Warning: Every year there are some students who think they can take a shortcut by skipping the review and immediately taking the practice midterm exam. This is not a good idea, because the practice exam is not comprehensive. (Think about it. There is no way to cram a comprehensive exam into an hour and a half or two hours. We have covered a huge amount of material since September.) Therefore, if you take the practice exam and then go back to “plug the gaps,” so to speak, you will not have made a comprehensive review of the material that is fair game for the real exam. Plus, since you would have already taken the practice exam, you would no longer have a valid way to gauge how well prepared you are.

The bottom line is this: Study first, and then take the practice midterm exam as a way of testing yourself.

Th 1/4/07

HW due: Consider the non-separable diffeq. dy/dx = 7x + 2y with Blount’s initial condition (–2, –3).

(a) Sketch a slope field on the lattice [–4, 4] ´ [–4, 4].
(b) Estimate y when x = –2.45. Show your work. If possible, do part (b) twice, using a different step size the second time.
(c) Sketch the particular solution as a smooth curve overlaid on your slope field.
(d) On a fresh grid, sketch the following three particular solutions:

(i) Solution passing through initial condition (–1, 1.7).
(ii) Solution passing through initial condition (–1, 1.8).
(iii) Solution passing through initial condition (–1, 1.9).

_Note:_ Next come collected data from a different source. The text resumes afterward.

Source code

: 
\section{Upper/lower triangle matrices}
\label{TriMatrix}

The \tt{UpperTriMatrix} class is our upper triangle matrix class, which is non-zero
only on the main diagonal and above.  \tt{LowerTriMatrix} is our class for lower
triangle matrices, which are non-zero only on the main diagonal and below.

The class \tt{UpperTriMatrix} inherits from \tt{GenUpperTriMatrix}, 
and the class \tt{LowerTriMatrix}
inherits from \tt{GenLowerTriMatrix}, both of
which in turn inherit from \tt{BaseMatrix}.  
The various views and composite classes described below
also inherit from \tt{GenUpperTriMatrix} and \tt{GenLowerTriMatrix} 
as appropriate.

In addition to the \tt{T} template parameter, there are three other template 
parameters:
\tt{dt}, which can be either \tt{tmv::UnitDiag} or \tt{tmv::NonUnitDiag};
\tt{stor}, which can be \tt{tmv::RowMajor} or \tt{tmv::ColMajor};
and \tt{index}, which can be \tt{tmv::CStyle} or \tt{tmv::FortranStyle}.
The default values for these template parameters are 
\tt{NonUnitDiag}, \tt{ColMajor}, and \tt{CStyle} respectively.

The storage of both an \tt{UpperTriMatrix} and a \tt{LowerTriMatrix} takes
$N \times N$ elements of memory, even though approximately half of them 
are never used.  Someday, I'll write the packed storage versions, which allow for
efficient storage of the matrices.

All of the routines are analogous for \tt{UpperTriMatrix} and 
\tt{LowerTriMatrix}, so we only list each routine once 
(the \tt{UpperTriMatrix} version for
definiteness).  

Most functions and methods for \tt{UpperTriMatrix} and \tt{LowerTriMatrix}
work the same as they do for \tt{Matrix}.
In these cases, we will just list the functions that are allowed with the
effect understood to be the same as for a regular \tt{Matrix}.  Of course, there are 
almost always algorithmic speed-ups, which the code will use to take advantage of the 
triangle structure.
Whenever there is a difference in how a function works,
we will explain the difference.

In class: Midterm exam review.

F 1/5/07

HW due: Track down Blount (or me) and obtain a copy of the BIGSLOPE program, which plots slope fields and Euler’s method solution estimates.

In class: OCQ (Oral Cumulative Quiz). At the beginning of the period, you will receive several thought-provoking questions. You may discuss the questions or make notes among yourselves, even including sharing intelligence from previously summoned students. People will be summoned into the piano room in random order, one by one, and asked a randomly chosen question from the sheet. Follow-up questions are possible. Some students will be summoned more than once, either as a result of random selection or as a way to have a second shot at earning an A.

Ground rules: There will be one student “on deck” outside the piano room while each student is being quizzed. All other students must remain in Room 202 with the door closed.

Assembly period: During the first 15 minutes of the assembly period, we will meet in Room R to continue the OCQ if necessary. Each student will also be required to ask me one substantive question during that time. (Do not ask about the time, date, location or format of the midterm exam. The time, date, and location are published, and the format will be similar to that of the sample exam provided, except that there will be some multiple-choice questions as well.)

Sample questions: Here are two sample questions. The difficulty level of the OCQ will be at or slightly below the level of these questions.

1. Let f, g, h be differentiable functions of t such that the first derivatives at all values of t, as well as the value of the ordered triple (f (0), g(0), h(0)), are completely known. Explain how to find the ordered triple (f (2.2), g(2.2), h(2.2)). Of what possible real-world usefulness is this?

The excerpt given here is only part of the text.